Plain-text document sources:
-*-*-
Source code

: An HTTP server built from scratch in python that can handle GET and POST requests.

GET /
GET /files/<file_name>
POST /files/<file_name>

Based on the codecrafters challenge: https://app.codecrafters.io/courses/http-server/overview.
-*-*-
Set all the entries above down again exactly.

Solution »
Source code

: An HTTP server built from scratch in python that can handle GET and POST requests.

GET /
GET /files/<file_name>
POST /files/<file_name>

Based on the codecrafters challenge: https://app.codecrafters.io/courses/http-server/overview.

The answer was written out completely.